Alkor ve Mizar’ı merak ettim sonrasında.
Spotif’yi açtım.
Yazarın önerdiği Pink Floyd listesiyle birlikte öyküleri okumaya başladım.
“Tekme Tokatlı Şehir Rehberi” adlı ilk öykü kitabı çok farklı ve güzeldi. Ama bu kitapta Mevsim Yenice kendi çıtasını çok daha yükseklere taşımış! Öykülerin okuma keyfine doyamadım.
Çok yalın ve akıcı bir anlatıma, kulağımda Pink Floyd’un güçlü sesiyle Mizar’ın parlaklığı ve çok derinden gelen zayıf bir ses, Alcor’un soluk ve çaresiz sesi eşlik etti. Zaman zaman hepimizin sürüklendiği “Bilinmeyen Sular” dan yüzerek kutulan, hiçbir kurtulamayan ya da o sularda boğulanların öyküsüydü okuduğum.
Bütün öyküleri çok sevdim.
Yamaç’ı okurken ise “kendi hikâyeme misafir oldum”. Bir fotoğraf karesine girebilmek ve Mizar gibi parlamak ya da silik bir leke gibi Alkor gibi o karede hissedilmemek ne kadar tanıdık duygular değil mi?
Okul yıllarımda en sevdiğim ders edebiyattı. Ama bu sevgimi ne arkadaşlarıma ne de öğretmenime asla anlatamamıştım. Halbuki her okuma parçasının yazarını günlerce araştırıyor, bulabildiğim eserlerini okumaya çalışıyordum. Yazım kötü, imlâm da pek iyi olmadığı için adeta sırada bir leke gibiydim derste.
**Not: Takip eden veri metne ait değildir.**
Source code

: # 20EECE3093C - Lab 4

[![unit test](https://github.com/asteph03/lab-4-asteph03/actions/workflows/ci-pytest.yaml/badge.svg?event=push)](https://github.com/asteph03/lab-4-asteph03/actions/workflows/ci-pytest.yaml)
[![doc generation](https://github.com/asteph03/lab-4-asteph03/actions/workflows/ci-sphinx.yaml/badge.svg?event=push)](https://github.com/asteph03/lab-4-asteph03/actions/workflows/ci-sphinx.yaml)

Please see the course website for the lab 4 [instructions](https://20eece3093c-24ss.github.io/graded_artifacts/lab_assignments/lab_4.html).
Bir gün cesaretimi topladım. Parmağım kalkmıyordu yine de. Bütün kaslarım gerildi, bacaklarım titremeye başladı. Öğretmenim fark etti durumumu. Beni ayağa kaldırdı. “Anlat bakalım” dedi. Halikarnas Balıkçısı’ydı konu. Cevat Şakir Kabaağaçlı. Anlattım. Öğretmenimi gözleri gülüyordu. Kesmeden dinledi beni. Bütün sınıf susmuştu. Çalışkan öğrenciler şaşkınlıkla bakıyordu, belki bir parça kıskançlıkla! Sözüm bittiğinde öğretmenim kollarını açtı. O anda duyduğum ses, hissettiğim pırıltı her bacaklarım titrediğinde en önemli dayanağım olacaktı. Yıldızım bu öykü ile parlamıştı. Artık o fotoğraftaki bir leke değildim.
İşte böyle! Bir öykü bunları yazdırdı?
Bunlardan tam on tane var bu kitapta. Siz de bu çarpıcı öyküleri okuyun ve kendi öyküleriniz yazın. İçinde kalan öyküleri.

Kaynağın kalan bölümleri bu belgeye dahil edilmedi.